Manual:RefreshLinks.php
MediaWiki file: refreshLinks.php | |
---|---|
Location: | maintenance/ |
Source code: | master • 1.42.3 • 1.41.4 • 1.39.10 |
Classes: | RefreshLinks |
Details
refreshLinks.php file is a maintenance script to [re]fill the pagelinks , categorylinks , and imagelinks tables. You should run it if you found that categories are empty or don't show all relevant pages, if "What links here?" doesn't work well, or some other link-related trouble.
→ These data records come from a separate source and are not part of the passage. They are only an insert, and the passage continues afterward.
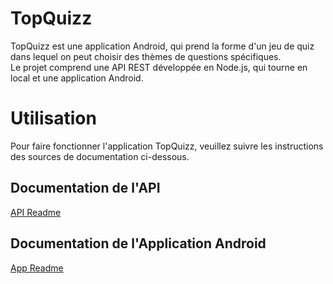# TopQuizz

TopQuizz est une application Android, qui prend la forme d'un jeu de quiz dans lequel on peut choisir des thèmes de questions spécifiques.  
Le projet comprend une API REST développée en Node.js, qui tourne en local et une application Android. 

# Utilisation  

Pour faire fonctionner l'application TopQuizz, veuillez suivre les instructions des sources de documentation ci-dessous.  

## Documentation de l'API
[API Readme](https://github.com/SnaKl/TopQuizz/blob/App/API/README.md)  

## Documentation de l'Application Android
[App Readme](https://github.com/SnaKl/TopQuizz/blob/App/App/README.md)
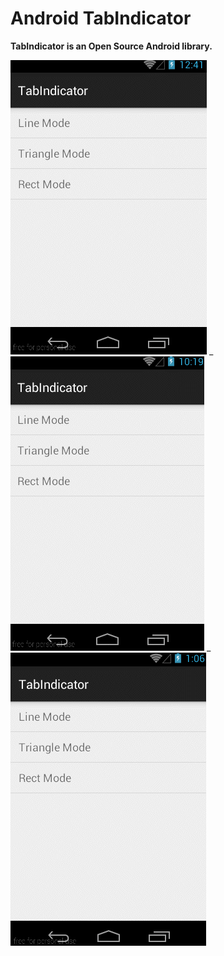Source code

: # __Android TabIndicator__

__TabIndicator is an Open Source Android library.__


![line](art/line.gif) _
![triangel](art/triangle.gif) _
![rect](art/rect.gif)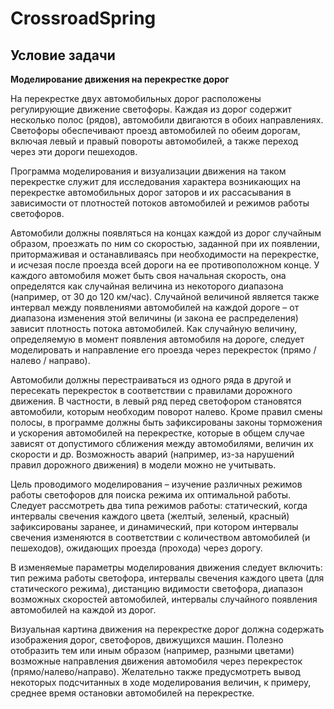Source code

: # CrossroadSpring

## Условие задачи

**Моделирование движения на перекрестке дорог**

  На перекрестке двух автомобильных дорог расположены регулирующие движение светофоры. Каждая из дорог содержит несколько полос (рядов), автомобили двигаются в обоих направлениях. Светофоры обеспечивают проезд автомобилей по обеим дорогам, включая левый и правый повороты автомобилей, а также переход через эти дороги пешеходов.

  Программа моделирования и визуализации движения на таком перекрестке служит для исследования характера возникающих на перекрестке автомобильных дорог заторов и их рассасывания в зависимости от плотностей потоков автомобилей и режимов работы светофоров.
    
  Автомобили должны появляться на концах каждой из дорог случайным
образом, проезжать по ним со скоростью, заданной при их появлении,
притормаживая и останавливаясь при необходимости на перекрестке, и исчезая после проезда всей дороги на ее противоположном конце. У каждого автомобиля может быть своя начальная скорость, она определятся как случайная величина из некоторого диапазона (например, от 30 до 120 км/час). Случайной величиной
является также интервал между появлениями автомобилей на каждой дороге – от диапазона изменения этой величины (и закона ее распределения) зависит плотность потока автомобилей. Как случайную величину, определяемую в момент появления автомобиля на дороге, следует моделировать и направление его проезда через перекресток (прямо / налево / направо).

  Автомобили должны перестраиваться из одного ряда в другой и
пересекать перекресток в соответствии с правилами дорожного движения. В
частности, в левый ряд перед светофором становятся автомобили, которым
необходим поворот налево. Кроме правил смены полосы, в программе должны
быть зафиксированы законы торможения и ускорения автомобилей на
перекрестке, которые в общем случае зависят от допустимого сближения между
автомобилями, величин их скорости и др. Возможность аварий (например, из-за
нарушений правил дорожного движения) в модели можно не учитывать.

  Цель проводимого моделирования – изучение различных режимов работы
светофоров для поиска режима их оптимальной работы. Следует рассмотреть
два типа режимов работы: статический, когда интервалы свечения каждого цвета
(желтый, зеленый, красный) зафиксированы заранее, и динамический, при
котором интервалы свечения изменяются в соответствии с количеством
автомобилей (и пешеходов), ожидающих проезда (прохода) через дорогу.

  В изменяемые параметры моделирования движения следует включить:
тип режима работы светофора, интервалы свечения каждого цвета (для
статического режима), дистанцию видимости светофора, диапазон возможных
скоростей автомобилей, интервалы случайного появления автомобилей на
каждой из дорог.

  Визуальная картина движения на перекрестке дорог должна содержать
изображения дорог, светофоров, движущихся машин. Полезно отобразить тем
или иным образом (например, разными цветами) возможные направления
движения автомобиля через перекресток (прямо/налево/направо). Желательно
также предусмотреть вывод некоторых подсчитанных в ходе моделирования
величин, к примеру, среднее время остановки автомобилей на перекрестке.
Additionally this script purges links that point to non-existing pages from the following tables: pagelinks, categorylinks, imagelinks, templatelinks , externallinks , iwlinks , langlinks , redirect , page_props
Usage
Basic
php maintenance/refreshLinks.php [starting_article]
for example, if you want the script to start with the page with id 8,000:
php maintenance/refreshLinks.php 8000
Advanced
php refreshLinks.php [--conf|--dbpass|--dbuser|--dfn-only|--e|--globals|--help|--m|--new-only|--old-redirects-only|--quiet|--redirects-only|--wiki] <start>
Parameters
Option/Parameter | Description |
---|---|
--dfn-only | Delete links from nonexistent articles only |
--new-only | Only affect articles with just a single edit |
--redirects-only | Only fix redirects, not all links |
--old-redirects-only | Only fix redirects with no redirect table entry |
--e <page_id> | Last page id to refresh |
--dfn-chunk-size | Maximum number of existent IDs to check per query, default 100,000 |
--namespace | Only fix pages in this namespace. The namespace should be the numeric ID. |
--category | Only fix pages in this category |
--tracking-category | Only fix pages in this tracking category |
--m <max_lag> | Maximum replication lag |
--wiki | For specifying the wiki ID |
--help | Show help text |
<start> | Article number (page_id) to start at |
no parameters | Will refresh all articles |
This also supports the common options as well.
Example output
me@server:/var/www/htdocs/mw/w/maintenance$ php refreshLinks.php
Refreshing redirects table.
Starting from page_id 1 of 309.
100
200
300
Refreshing links tables.
Starting from page_id 1 of 309.
100
200
300
Retrieving illegal entries from pagelinks... 0..0
Retrieving illegal entries from imagelinks... 0..0
Retrieving illegal entries from categorylinks... 0..0
Retrieving illegal entries from templatelinks... 0..0
Retrieving illegal entries from externallinks... 0..0
Retrieving illegal entries from iwlinks... 0..0
Retrieving illegal entries from langlinks... 0..0
Retrieving illegal entries from redirect... 0..0
Retrieving illegal entries from page_props... 0..0
Avoiding memory issues
This script may run into memory issues. To avoid this you may like to set a last page_id to refresh.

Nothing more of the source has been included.